EXERCISE AIM —
Say how many lines in the data hold "cookiecutter". Nothing else belongs in the answer.

(Data excerpts)
___
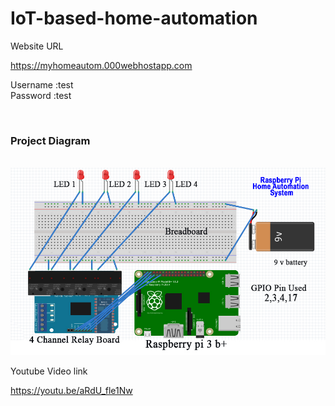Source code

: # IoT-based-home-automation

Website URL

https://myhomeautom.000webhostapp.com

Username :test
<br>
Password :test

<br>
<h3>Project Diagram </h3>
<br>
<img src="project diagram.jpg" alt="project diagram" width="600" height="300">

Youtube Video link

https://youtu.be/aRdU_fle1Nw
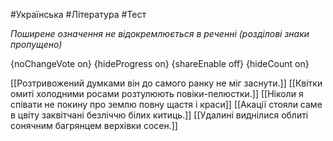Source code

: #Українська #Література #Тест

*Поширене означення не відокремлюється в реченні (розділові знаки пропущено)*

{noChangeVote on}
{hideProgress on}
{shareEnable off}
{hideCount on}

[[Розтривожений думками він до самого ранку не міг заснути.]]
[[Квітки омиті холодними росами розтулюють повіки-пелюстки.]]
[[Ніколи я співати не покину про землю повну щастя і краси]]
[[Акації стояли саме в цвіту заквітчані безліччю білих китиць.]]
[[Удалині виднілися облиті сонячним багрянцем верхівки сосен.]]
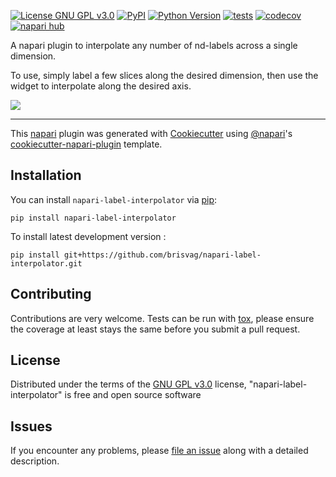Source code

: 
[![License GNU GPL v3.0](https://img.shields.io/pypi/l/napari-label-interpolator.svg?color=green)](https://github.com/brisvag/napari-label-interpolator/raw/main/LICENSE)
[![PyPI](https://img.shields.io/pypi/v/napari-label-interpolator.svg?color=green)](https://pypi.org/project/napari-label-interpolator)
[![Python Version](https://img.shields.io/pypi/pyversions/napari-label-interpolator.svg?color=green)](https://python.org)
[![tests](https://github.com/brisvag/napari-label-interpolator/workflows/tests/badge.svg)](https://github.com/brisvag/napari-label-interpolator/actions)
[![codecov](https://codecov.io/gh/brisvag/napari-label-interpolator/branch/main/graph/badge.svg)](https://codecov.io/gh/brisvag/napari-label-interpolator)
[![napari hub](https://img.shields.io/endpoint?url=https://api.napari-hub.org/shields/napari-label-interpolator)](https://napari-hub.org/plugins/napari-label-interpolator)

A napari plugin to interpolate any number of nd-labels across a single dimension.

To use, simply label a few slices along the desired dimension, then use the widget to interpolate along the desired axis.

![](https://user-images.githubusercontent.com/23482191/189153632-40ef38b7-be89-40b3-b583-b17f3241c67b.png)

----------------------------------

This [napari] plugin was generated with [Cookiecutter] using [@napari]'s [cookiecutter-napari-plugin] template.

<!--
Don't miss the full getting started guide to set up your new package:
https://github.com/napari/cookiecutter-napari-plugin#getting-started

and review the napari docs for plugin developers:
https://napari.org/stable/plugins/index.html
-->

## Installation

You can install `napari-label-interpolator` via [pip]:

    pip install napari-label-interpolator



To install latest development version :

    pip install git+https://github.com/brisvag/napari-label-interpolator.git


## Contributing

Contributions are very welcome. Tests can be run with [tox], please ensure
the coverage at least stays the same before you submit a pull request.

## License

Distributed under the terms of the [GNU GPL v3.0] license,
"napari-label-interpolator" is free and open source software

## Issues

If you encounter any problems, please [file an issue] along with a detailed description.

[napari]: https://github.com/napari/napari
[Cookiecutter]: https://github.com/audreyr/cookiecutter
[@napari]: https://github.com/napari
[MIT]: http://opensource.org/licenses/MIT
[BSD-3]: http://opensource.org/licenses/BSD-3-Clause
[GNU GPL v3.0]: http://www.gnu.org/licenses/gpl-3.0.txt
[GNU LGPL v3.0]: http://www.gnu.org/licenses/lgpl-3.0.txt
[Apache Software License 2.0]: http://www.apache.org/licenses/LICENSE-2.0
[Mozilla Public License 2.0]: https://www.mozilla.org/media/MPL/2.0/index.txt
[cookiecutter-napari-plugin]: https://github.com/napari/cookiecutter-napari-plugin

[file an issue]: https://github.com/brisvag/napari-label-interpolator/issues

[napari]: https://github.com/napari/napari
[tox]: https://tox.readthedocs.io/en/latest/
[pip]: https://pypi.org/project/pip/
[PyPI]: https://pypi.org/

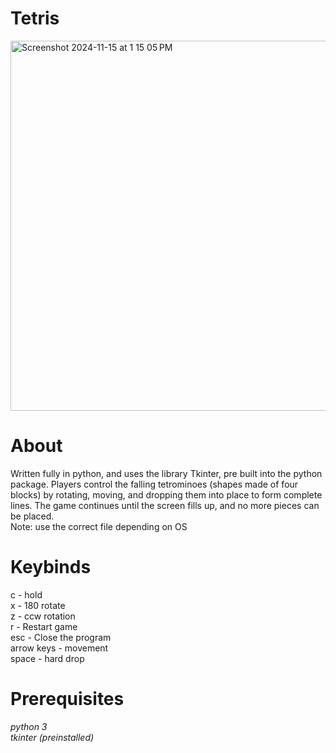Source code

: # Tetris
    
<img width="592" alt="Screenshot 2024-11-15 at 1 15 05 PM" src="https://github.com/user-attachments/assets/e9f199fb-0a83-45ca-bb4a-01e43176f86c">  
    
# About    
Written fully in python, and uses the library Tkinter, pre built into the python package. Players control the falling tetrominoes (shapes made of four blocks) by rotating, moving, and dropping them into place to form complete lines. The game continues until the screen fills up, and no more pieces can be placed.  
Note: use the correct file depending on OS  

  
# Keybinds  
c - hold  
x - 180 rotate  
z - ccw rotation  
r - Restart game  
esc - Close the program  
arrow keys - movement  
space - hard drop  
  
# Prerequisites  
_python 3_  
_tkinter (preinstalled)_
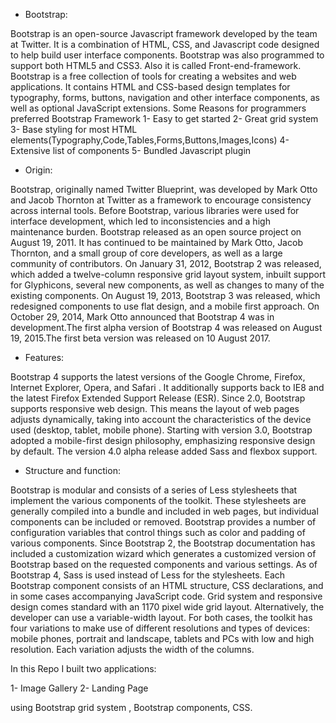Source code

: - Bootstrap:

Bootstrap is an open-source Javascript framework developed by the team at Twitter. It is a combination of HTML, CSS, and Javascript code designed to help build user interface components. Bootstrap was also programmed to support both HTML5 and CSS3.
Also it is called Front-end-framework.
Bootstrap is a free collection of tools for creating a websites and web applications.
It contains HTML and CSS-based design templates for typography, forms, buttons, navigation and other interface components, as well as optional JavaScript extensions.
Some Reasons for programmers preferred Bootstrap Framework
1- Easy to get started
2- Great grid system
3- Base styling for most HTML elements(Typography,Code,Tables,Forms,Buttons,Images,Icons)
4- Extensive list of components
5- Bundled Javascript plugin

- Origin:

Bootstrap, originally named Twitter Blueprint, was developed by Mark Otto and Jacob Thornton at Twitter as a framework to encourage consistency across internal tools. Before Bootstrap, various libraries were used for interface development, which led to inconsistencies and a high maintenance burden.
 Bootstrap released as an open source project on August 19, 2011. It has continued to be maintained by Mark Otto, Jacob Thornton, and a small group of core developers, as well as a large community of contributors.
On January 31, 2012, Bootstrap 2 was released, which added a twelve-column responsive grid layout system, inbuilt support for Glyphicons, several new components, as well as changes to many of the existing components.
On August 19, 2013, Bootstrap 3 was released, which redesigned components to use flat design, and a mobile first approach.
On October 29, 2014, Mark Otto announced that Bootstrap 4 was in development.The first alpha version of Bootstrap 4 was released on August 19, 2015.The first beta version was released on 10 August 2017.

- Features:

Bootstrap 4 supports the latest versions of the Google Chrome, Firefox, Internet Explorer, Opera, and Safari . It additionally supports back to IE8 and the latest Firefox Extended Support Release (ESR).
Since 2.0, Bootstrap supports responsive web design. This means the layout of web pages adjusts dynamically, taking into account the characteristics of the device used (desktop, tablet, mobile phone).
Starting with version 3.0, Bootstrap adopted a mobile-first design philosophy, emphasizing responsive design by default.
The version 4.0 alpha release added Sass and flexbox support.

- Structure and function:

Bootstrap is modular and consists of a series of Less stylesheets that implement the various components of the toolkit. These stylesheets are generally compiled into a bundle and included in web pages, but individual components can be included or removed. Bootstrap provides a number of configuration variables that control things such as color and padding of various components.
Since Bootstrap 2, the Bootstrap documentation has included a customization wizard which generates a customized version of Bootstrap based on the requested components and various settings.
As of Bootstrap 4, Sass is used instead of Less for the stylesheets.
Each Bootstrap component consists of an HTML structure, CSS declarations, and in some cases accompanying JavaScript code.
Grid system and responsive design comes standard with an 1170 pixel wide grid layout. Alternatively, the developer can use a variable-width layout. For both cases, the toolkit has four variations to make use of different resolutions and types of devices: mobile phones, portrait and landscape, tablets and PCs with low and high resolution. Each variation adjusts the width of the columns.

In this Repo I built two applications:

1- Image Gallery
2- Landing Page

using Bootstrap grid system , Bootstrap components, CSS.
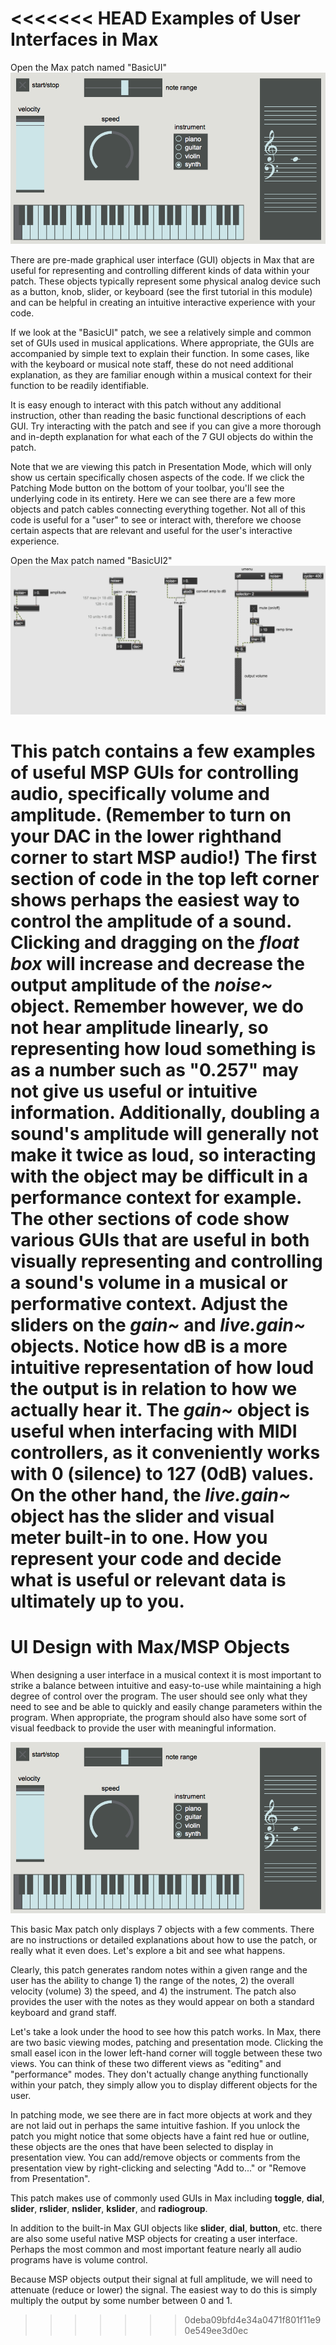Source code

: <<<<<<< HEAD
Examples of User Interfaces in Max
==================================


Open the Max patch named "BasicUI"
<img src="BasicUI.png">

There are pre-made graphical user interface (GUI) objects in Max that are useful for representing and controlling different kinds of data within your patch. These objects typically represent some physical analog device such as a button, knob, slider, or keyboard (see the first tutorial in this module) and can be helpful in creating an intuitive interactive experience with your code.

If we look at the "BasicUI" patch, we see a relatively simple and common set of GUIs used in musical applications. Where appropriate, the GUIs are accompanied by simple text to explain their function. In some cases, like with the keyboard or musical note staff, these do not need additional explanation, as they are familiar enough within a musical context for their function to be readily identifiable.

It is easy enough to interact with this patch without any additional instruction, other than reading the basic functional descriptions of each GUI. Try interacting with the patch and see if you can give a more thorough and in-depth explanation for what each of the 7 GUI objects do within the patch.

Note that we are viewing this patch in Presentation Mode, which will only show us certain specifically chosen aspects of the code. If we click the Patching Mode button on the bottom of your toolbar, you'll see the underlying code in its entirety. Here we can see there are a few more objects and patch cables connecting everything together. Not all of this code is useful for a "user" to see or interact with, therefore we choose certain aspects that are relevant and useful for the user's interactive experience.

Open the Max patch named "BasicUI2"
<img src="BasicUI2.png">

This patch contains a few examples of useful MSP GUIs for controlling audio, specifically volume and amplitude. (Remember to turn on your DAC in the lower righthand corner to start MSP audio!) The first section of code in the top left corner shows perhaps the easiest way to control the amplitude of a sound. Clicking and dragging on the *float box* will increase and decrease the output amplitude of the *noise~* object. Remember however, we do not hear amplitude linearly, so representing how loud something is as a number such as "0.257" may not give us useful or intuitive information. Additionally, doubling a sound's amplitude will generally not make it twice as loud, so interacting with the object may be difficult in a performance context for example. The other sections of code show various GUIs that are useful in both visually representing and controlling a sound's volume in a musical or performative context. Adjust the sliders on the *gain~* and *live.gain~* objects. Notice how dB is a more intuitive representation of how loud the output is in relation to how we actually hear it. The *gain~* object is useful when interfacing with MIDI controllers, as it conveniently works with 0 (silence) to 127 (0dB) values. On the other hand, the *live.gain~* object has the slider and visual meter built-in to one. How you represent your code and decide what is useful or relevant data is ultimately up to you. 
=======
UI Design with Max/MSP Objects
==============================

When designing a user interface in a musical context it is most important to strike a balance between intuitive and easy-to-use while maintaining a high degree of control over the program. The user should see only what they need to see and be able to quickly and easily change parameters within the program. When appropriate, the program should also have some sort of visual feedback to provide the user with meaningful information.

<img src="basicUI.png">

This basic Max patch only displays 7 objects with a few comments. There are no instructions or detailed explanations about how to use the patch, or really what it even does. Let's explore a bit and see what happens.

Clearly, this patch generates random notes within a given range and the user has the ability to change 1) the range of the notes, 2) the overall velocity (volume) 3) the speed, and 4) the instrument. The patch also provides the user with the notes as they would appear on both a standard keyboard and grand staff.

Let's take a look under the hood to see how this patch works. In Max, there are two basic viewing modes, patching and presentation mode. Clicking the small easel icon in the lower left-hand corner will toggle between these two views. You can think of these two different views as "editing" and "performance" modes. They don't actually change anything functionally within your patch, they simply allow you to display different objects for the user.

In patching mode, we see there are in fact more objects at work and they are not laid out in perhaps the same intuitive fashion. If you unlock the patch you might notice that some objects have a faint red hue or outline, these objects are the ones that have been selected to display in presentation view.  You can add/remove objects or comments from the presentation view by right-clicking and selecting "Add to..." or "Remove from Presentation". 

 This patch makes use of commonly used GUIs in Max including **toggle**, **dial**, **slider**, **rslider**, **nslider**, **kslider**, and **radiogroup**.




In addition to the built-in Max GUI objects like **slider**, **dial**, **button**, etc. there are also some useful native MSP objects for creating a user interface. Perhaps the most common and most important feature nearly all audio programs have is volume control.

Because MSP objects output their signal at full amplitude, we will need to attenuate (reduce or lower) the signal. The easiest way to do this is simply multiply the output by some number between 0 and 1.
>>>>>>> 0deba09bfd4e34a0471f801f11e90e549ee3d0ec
___
PROBLEM SOLUTION —
4